### WORK INSTRUCTIONS
Each line of the data below containing "Mike" needs to be listed.

Stored data
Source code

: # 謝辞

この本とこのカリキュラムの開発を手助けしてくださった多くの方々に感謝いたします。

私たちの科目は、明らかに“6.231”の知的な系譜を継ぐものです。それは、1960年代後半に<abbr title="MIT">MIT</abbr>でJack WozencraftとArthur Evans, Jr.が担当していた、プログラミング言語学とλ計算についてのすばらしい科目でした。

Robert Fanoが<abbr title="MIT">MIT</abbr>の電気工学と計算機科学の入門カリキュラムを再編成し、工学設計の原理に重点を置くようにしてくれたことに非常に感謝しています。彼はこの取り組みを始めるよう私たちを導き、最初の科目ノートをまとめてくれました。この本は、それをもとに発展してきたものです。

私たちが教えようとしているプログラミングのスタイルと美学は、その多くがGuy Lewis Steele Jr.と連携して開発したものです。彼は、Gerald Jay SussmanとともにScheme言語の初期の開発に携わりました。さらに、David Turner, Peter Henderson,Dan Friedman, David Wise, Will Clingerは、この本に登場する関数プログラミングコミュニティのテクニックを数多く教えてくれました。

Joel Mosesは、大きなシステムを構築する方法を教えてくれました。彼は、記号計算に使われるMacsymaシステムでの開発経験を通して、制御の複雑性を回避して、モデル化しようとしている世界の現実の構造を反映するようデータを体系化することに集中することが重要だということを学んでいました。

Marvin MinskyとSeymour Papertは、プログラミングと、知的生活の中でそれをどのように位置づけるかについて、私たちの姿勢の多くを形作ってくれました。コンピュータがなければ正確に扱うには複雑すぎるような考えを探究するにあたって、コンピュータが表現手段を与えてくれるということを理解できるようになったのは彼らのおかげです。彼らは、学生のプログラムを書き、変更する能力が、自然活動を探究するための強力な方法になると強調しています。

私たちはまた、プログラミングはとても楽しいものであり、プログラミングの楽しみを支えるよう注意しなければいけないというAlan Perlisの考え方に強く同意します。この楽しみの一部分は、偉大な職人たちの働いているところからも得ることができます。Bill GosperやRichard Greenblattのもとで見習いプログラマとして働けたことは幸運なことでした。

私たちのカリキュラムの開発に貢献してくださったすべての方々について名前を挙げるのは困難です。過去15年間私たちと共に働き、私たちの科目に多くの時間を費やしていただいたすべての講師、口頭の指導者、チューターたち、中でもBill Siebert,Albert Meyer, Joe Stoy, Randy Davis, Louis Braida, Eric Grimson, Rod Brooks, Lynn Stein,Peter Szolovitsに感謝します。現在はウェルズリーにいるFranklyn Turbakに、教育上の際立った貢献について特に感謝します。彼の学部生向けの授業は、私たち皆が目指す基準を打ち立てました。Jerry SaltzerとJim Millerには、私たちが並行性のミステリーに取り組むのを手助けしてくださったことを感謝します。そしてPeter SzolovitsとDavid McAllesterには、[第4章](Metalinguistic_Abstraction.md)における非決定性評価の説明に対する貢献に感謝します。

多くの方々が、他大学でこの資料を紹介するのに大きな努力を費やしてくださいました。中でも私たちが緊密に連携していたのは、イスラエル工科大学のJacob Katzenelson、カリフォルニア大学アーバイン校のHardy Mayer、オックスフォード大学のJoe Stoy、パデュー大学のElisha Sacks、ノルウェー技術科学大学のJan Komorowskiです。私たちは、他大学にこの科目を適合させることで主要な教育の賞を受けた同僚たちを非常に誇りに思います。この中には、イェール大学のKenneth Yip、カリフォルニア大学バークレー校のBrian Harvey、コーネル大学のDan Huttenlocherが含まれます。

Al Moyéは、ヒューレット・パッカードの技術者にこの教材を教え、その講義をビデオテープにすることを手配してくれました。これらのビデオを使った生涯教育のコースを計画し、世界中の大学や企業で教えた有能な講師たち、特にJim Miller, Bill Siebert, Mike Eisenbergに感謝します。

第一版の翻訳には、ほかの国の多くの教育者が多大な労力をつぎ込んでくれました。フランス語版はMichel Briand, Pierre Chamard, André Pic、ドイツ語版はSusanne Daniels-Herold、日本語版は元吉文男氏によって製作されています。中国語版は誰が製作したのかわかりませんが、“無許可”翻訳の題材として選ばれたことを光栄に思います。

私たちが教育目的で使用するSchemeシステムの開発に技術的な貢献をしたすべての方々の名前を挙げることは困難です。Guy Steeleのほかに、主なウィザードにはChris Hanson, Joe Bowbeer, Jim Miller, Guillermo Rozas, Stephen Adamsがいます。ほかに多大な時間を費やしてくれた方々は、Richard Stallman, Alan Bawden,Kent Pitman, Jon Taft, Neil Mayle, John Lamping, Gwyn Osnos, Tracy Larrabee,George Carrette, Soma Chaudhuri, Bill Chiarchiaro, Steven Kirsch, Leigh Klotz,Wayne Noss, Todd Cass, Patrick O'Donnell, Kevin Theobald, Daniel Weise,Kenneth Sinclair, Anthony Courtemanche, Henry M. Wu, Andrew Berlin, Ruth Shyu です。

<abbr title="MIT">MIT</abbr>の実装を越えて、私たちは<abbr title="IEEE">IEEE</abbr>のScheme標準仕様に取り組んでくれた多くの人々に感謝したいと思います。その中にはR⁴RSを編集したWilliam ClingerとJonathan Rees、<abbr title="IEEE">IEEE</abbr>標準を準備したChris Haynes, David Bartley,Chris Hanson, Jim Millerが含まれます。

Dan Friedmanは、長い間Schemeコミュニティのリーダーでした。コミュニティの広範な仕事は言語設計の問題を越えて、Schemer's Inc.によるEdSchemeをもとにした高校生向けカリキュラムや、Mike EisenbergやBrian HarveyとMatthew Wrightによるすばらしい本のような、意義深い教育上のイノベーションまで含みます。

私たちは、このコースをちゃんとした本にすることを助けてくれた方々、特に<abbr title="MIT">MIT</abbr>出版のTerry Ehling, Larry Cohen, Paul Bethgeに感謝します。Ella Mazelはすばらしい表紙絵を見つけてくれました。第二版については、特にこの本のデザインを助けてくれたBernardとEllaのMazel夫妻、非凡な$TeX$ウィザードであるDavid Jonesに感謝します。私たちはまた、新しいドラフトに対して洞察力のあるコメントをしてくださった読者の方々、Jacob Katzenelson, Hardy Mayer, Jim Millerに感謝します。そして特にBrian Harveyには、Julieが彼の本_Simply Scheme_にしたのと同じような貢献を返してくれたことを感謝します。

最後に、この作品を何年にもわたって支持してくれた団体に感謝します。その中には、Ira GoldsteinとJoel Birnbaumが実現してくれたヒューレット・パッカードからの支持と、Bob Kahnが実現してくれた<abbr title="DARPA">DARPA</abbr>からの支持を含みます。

### OUTPUT OF THE TASK
Al Moyéは、ヒューレット・パッカードの技術者にこの教材を教え、その講義をビデオテープにすることを手配してくれました。これらのビデオを使った生涯教育のコースを計画し、世界中の大学や企業で教えた有能な講師たち、特にJim Miller, Bill Siebert, Mike Eisenbergに感謝します。
Dan Friedmanは、長い間Schemeコミュニティのリーダーでした。コミュニティの広範な仕事は言語設計の問題を越えて、Schemer's Inc.によるEdSchemeをもとにした高校生向けカリキュラムや、Mike EisenbergやBrian HarveyとMatthew Wrightによるすばらしい本のような、意義深い教育上のイノベーションまで含みます。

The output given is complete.